« Chair à travail » fiction en cours de finalisation, revient dans et par l’écriture d’un journal sur la centralité donnée au travail dans l’existence, au travers du parcours d’un immigré fraîchement « régularisé ». Retrouvez l’ensemble des extraits ici.
Il lui a fallu tout reprendre depuis le début, réapprendre la vie normée ; l’existence qui semble aller de soi. Dix années qu’il s’est trimballé de villes en villages, de hameaux en fermes. Cherchait, cherchant un toit. Sans papiers ; sa présence dissimuler. Sur le qui-vive. Clandestin. Nord/Sud – territoire écumé. L’errance ; une matinée d’août en marque la fin. Rase campagne ; herbes roussies, pas qui craquent. Soleil, pas tout à fait au zénith. Canicule prochaine. Son abri qu’il regagne, poche qui vibre ; téléphone, numéro masqué à l’écran. Jamais d’appels, habituellement. Premier qu’il reçoit depuis… il ne sait plus. Ça s’évanouit, vibrations et lueurs. Ça reprend aussi sec. On insiste. Hésitations. Il décroche. Voix, polie mais ferme : pas de allô, bonjour direct. Conversation : silences, mots et souffles échangés. Il n’en retient que des bribes… régularisation acceptée… certificat de résidence… vie privée, vie familiale… Courrier-confirmation…. trois jours… Avignon.

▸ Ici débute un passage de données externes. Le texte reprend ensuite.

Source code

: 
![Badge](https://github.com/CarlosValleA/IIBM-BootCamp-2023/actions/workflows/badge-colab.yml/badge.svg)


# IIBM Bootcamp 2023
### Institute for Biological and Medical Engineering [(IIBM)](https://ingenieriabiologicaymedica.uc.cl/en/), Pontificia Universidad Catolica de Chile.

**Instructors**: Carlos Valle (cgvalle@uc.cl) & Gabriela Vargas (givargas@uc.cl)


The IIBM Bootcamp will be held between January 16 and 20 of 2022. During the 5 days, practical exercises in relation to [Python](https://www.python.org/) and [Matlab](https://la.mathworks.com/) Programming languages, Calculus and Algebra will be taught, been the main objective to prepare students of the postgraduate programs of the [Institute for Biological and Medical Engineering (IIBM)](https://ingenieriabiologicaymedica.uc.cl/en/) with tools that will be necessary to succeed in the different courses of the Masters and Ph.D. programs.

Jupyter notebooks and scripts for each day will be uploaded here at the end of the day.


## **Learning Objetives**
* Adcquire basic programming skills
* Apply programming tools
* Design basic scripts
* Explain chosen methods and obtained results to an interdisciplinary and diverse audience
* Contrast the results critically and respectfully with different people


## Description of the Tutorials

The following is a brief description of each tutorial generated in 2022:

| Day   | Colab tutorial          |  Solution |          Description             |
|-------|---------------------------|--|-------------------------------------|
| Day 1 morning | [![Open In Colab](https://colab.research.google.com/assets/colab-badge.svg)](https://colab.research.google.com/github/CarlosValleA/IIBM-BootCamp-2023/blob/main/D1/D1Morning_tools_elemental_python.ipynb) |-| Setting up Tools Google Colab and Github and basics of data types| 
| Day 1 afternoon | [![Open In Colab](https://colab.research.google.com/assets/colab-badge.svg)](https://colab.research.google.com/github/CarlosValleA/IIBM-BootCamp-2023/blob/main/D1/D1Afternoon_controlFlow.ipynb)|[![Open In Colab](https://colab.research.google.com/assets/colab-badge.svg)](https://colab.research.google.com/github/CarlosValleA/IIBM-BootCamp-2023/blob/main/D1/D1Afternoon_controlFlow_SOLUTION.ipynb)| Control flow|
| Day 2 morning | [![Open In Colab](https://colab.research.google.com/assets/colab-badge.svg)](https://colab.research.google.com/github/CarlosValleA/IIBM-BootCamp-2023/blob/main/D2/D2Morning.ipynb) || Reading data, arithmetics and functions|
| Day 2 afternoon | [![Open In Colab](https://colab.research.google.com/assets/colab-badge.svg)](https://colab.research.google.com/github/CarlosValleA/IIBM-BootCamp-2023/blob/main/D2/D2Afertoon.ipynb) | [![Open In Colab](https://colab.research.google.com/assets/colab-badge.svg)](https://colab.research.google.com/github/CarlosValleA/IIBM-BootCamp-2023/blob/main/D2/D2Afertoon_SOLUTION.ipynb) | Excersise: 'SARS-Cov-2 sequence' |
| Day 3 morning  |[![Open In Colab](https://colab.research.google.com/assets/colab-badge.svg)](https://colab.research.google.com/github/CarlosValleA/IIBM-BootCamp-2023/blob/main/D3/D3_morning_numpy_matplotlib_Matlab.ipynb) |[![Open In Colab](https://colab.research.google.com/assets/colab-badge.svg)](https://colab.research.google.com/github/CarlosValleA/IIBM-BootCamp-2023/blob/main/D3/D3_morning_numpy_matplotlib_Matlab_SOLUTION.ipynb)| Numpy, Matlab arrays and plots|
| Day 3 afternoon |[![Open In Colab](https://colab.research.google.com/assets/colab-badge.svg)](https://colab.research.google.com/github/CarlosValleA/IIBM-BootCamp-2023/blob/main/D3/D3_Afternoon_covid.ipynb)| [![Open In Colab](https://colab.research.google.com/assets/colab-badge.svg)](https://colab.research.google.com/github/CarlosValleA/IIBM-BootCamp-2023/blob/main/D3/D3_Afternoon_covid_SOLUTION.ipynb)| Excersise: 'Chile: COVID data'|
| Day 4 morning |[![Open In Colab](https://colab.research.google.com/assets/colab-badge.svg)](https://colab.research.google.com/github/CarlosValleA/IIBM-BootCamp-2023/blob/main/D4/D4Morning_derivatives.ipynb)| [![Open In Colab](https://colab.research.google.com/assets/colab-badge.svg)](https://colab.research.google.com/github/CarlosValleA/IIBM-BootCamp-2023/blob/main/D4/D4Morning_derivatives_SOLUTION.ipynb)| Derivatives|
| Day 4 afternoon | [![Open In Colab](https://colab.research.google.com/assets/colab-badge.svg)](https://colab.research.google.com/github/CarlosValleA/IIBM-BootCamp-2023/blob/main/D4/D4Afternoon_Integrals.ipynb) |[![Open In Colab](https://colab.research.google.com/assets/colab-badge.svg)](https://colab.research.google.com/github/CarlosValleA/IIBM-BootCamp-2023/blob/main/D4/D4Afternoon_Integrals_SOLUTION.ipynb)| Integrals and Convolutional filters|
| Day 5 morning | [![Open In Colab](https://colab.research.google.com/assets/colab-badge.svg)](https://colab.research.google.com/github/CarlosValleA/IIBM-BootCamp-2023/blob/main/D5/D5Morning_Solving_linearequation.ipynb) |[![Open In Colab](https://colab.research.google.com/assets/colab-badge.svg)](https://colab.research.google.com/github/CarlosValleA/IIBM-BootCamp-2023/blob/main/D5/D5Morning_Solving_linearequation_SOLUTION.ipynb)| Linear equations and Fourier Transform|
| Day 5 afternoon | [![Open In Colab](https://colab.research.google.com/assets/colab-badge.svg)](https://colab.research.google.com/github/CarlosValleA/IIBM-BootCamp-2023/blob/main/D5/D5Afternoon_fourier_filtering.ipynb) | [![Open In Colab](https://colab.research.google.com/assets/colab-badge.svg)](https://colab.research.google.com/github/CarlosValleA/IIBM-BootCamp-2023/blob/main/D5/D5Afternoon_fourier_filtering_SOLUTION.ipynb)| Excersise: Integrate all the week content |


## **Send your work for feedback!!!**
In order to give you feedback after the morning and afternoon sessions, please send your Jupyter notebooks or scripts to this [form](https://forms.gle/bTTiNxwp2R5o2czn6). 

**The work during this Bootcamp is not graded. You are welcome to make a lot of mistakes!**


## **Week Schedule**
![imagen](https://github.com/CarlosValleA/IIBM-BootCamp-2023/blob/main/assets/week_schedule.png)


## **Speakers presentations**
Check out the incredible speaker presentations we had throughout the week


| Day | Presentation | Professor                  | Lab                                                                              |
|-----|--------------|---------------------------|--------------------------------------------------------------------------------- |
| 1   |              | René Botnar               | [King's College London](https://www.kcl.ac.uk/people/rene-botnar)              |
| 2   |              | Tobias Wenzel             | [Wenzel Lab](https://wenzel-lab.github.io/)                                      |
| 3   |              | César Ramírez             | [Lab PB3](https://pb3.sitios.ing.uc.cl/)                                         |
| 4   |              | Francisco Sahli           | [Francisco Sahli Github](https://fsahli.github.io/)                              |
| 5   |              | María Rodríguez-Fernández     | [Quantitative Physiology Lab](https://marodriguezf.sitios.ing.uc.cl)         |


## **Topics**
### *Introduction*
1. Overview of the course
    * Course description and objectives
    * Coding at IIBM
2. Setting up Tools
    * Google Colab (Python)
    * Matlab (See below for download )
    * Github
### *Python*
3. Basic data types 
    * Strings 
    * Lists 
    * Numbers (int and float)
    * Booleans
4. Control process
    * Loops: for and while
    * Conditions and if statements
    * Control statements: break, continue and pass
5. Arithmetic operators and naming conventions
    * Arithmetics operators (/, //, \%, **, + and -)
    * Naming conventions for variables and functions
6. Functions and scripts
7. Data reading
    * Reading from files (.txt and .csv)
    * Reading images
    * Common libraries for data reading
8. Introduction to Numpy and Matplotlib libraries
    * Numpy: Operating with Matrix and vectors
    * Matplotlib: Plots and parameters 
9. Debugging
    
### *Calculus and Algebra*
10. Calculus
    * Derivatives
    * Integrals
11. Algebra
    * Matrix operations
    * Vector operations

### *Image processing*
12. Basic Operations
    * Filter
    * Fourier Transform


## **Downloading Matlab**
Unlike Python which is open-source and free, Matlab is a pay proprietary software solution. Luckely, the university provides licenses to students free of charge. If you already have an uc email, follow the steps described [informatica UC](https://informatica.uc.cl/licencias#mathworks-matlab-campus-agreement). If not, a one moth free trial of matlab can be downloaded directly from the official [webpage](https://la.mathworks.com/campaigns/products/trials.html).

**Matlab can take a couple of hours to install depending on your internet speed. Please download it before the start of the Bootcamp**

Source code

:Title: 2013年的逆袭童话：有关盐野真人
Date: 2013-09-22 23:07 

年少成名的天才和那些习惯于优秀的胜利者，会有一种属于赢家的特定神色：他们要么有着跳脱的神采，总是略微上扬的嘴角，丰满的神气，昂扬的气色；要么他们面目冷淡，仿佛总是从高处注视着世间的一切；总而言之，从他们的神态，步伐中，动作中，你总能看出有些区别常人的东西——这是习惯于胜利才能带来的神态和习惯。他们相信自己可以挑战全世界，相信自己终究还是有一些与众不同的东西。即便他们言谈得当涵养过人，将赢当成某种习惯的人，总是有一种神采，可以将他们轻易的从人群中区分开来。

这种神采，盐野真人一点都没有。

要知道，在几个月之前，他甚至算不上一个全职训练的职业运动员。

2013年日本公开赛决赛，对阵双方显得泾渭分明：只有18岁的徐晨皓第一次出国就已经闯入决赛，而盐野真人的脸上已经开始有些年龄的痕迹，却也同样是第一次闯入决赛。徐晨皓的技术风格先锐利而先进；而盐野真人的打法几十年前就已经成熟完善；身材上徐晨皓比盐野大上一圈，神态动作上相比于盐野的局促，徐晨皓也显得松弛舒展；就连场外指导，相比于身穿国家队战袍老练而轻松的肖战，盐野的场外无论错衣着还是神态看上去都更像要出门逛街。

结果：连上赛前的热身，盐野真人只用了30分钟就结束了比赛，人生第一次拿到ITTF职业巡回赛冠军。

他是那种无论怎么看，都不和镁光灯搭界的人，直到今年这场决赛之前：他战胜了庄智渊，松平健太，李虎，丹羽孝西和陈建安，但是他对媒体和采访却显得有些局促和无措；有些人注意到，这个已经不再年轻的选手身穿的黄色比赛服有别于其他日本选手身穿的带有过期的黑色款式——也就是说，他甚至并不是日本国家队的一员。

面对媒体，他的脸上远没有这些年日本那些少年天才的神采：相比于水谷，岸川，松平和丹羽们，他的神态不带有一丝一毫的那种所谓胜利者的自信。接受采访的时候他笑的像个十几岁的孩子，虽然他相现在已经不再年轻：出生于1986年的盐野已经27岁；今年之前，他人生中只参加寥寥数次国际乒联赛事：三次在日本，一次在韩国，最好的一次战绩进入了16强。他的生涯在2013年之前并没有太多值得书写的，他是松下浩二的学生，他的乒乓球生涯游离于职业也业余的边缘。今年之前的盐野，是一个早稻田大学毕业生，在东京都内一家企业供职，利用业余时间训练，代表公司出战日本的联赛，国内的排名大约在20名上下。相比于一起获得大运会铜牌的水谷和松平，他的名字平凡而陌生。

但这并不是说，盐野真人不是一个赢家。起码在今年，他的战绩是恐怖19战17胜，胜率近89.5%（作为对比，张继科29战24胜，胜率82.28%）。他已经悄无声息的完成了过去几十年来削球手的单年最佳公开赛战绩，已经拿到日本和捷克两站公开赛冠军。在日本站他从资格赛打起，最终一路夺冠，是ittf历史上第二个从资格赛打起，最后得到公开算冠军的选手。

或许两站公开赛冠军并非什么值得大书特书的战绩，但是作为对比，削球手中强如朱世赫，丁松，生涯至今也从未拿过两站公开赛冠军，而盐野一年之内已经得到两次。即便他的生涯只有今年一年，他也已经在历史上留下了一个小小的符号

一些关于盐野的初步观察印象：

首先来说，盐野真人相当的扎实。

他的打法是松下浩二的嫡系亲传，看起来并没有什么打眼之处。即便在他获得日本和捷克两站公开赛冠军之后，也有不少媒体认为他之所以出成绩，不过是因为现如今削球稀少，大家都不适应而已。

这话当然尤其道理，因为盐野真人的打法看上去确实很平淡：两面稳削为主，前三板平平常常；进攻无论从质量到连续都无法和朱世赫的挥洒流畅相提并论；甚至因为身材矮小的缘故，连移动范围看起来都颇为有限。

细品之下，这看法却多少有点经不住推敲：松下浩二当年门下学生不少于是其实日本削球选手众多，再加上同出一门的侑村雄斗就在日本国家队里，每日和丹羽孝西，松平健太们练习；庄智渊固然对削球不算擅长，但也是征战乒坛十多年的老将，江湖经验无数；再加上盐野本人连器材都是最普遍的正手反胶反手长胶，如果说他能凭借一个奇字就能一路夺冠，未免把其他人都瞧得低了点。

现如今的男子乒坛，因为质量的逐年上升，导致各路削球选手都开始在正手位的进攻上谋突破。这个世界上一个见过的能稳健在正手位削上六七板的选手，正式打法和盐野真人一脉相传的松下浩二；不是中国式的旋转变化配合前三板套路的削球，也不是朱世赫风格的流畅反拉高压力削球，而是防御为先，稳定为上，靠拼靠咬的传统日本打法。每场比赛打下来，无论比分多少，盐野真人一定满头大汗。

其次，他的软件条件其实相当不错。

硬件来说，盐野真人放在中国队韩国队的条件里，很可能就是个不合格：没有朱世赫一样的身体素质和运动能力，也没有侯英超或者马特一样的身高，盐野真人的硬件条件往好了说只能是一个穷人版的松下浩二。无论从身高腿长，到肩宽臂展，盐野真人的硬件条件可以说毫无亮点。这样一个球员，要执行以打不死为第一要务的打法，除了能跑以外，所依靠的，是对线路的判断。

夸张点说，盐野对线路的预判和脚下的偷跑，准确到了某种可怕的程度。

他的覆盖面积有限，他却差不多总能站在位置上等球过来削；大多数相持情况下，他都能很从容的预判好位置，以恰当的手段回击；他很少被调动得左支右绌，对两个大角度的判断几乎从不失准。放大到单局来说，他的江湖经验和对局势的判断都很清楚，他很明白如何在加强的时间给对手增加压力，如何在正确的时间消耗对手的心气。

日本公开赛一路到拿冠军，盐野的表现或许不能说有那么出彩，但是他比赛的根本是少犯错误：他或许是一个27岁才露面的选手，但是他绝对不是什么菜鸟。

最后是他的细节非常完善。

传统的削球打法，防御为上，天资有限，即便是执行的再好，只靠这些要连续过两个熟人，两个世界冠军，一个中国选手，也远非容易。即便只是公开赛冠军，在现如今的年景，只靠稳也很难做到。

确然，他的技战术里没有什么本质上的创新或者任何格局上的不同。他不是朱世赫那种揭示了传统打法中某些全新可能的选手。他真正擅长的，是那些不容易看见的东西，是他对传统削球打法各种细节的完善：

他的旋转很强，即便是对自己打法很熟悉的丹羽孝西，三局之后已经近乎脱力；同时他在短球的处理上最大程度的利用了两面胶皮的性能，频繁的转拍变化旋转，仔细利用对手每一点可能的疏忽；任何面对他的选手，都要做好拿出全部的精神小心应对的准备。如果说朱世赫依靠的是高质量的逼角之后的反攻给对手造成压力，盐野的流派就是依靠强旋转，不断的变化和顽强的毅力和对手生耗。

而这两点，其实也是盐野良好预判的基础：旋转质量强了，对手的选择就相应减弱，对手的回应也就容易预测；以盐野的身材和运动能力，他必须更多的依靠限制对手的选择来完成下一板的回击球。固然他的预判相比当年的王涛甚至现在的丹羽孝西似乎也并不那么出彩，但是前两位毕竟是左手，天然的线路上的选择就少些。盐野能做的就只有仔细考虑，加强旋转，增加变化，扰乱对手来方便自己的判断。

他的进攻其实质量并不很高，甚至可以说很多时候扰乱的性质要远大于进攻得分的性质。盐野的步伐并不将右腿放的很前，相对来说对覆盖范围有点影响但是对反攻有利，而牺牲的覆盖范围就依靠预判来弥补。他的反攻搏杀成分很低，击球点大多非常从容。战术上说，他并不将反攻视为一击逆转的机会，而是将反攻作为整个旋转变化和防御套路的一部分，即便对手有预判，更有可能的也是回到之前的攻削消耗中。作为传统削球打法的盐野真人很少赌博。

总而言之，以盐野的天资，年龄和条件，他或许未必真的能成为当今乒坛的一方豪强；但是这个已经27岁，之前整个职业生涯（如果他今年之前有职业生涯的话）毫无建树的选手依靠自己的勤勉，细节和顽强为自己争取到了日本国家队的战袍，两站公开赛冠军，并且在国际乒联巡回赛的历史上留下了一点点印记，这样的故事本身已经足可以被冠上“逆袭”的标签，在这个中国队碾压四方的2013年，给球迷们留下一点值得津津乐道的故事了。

Il raccroche, fait son sac, accroupi, éboulis de briques ; abri pour la nuit. Il part. Bas-côté d’une route nationale, marcher à contre-sens. Voitures qui filent. Grésillement de la gomme sur le goudron. Grondements. Pas d’arrêts ni de pouce levé. Avancer. Ville en vue, Apt. Contourner le centre, direction gare routière. Payer ticket, s’embarquer, autocar. Affalé sur le siège, paysage qui défile, somnoler une bonne heure. Arrivée, Avignon. 10 ans maintenant qu’il y est établi, officiellement. Retour aux habitudes urbaines. Terrasse, café, table isolée, commander. Café, court et sans sucre. Appeler Lisa. Seule connaissance, ici. Lisa principale cause de la régularisation, ayant singé les papiers attestant que oui, elle et lui vivent ensemble, formant ce qu’on appelle un couple en concubinage. Preuve qu’il a des attaches personnelles en ce territoire ; de son droit donc d’y résider, légalement. Répondeur. Lisa à l’étranger, en… vacances. Un de ces mots qui sonnent creux. Il en connaît le sens, ne sait exactement ce que ça implique, concrètement. Vagues images ; celles qui s’étalent, réseaux sociaux. Photos léchées de personnes allongées, bords de piscines, plages ; randonnées, forêts, montages et clés… clefs ? pourquoi des clés ? Celles que lui a filées Lisa ? trois-quatre ans auparavant. Tiens, en cas de besoin n’hésite pas à venir, qu’importe l’heure, tu viens, tu ouvres, c’est chez toi, ici ! Sans abri et sans papiers, permanent le besoin. Jamais il ne s’en est servi, pourtant.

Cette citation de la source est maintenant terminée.